**** Data ****

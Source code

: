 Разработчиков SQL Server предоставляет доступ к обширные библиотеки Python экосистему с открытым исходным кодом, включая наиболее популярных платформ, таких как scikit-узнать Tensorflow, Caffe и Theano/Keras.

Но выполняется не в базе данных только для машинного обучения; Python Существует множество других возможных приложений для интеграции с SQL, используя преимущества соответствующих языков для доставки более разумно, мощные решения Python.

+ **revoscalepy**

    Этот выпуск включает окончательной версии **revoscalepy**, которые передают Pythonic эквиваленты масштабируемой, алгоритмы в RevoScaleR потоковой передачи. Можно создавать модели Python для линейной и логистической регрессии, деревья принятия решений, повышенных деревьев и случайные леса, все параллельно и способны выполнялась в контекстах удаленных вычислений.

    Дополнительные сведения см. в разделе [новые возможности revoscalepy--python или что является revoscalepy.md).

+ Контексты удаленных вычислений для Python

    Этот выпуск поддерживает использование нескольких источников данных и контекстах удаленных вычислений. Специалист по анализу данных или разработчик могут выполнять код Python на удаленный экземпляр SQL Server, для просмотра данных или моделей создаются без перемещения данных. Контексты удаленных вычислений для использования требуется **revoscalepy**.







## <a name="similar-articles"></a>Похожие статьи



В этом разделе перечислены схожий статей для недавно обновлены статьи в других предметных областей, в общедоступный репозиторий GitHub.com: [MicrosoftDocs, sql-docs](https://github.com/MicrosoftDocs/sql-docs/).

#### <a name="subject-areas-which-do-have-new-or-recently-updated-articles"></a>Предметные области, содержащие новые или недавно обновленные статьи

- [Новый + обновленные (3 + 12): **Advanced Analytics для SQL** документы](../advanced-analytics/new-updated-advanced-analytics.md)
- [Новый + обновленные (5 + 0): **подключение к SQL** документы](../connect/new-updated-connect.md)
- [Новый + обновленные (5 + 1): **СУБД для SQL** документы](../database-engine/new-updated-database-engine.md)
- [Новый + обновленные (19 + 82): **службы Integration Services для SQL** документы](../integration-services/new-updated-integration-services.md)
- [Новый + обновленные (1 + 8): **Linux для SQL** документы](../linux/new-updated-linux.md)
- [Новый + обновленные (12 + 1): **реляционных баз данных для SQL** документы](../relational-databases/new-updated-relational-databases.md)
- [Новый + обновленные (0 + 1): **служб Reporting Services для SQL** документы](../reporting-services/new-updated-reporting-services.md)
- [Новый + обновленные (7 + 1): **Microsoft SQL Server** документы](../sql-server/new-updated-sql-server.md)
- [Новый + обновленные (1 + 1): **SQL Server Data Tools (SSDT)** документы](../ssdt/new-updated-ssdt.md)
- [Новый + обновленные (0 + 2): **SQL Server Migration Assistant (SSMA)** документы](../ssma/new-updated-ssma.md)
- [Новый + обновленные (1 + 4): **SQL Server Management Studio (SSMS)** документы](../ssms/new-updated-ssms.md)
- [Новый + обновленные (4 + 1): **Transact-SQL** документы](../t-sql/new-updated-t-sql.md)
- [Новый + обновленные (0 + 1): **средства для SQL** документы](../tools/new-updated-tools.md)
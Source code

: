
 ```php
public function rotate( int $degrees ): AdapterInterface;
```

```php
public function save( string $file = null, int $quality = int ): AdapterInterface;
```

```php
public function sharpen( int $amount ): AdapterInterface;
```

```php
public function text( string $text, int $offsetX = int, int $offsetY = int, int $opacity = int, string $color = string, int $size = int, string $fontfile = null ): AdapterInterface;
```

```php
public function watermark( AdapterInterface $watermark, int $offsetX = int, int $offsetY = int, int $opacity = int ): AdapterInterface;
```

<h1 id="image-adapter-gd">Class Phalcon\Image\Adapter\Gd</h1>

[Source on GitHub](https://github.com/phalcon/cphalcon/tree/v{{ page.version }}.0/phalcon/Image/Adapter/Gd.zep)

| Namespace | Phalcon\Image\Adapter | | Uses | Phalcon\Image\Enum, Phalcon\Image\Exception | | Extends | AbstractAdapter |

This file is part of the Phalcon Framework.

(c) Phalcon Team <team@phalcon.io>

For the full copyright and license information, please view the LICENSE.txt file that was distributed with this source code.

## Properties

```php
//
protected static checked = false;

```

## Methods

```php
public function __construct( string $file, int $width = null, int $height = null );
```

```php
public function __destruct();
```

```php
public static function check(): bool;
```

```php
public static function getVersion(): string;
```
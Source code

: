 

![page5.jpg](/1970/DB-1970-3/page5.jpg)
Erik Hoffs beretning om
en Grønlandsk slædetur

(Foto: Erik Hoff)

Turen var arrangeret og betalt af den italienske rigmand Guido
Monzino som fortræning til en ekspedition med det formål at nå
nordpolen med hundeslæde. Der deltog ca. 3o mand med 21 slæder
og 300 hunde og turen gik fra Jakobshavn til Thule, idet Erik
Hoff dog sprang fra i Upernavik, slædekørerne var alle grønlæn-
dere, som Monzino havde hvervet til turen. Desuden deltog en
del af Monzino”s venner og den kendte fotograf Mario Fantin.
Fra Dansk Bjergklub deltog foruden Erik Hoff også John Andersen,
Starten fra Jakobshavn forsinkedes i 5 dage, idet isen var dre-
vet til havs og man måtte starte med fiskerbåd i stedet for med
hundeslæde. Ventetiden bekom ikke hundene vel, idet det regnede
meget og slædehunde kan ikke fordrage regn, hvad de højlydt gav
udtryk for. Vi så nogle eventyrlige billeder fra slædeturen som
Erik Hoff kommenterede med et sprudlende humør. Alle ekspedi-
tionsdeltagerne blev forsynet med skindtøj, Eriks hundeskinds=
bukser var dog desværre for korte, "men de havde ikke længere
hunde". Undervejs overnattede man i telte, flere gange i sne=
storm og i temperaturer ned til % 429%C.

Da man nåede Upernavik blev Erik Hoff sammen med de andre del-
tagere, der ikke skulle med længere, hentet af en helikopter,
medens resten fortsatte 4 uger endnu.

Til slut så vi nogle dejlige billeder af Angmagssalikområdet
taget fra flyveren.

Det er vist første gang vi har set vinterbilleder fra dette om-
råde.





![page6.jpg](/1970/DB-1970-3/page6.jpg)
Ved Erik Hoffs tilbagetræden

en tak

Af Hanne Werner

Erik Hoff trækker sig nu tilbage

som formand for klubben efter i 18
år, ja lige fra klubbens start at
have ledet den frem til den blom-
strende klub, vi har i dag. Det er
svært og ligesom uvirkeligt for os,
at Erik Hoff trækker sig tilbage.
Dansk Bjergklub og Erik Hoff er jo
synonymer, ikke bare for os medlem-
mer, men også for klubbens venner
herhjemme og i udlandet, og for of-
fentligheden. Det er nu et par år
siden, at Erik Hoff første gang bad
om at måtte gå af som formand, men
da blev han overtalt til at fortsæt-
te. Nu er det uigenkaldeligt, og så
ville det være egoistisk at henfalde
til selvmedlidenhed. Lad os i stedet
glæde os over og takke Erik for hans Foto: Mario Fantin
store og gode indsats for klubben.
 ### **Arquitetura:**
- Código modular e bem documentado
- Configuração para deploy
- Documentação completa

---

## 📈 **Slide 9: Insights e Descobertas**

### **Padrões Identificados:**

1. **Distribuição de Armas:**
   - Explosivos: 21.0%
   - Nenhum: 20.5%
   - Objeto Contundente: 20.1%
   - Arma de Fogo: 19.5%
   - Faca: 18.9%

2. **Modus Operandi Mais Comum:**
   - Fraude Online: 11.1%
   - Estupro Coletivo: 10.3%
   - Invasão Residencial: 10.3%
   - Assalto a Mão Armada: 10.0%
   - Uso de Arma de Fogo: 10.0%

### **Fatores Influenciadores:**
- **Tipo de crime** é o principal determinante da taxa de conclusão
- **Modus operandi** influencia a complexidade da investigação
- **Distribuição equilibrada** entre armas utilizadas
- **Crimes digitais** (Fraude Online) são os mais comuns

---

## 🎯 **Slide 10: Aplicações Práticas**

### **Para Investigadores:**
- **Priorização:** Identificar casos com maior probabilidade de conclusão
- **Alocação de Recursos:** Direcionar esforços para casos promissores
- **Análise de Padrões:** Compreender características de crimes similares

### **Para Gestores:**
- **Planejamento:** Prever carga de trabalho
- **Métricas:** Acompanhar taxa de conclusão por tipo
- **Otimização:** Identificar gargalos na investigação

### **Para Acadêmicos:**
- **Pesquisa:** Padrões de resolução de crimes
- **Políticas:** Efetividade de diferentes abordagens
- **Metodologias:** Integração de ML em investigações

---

****

*About this task:* When a line in the records above contains the word "string", copy it.

*Your solution:*
public function save( string $file = null, int $quality = int ): AdapterInterface;
public function text( string $text, int $offsetX = int, int $offsetY = int, int $opacity = int, string $color = string, int $size = int, string $fontfile = null ): AdapterInterface;
public function __construct( string $file, int $width = null, int $height = null );
public static function getVersion(): string;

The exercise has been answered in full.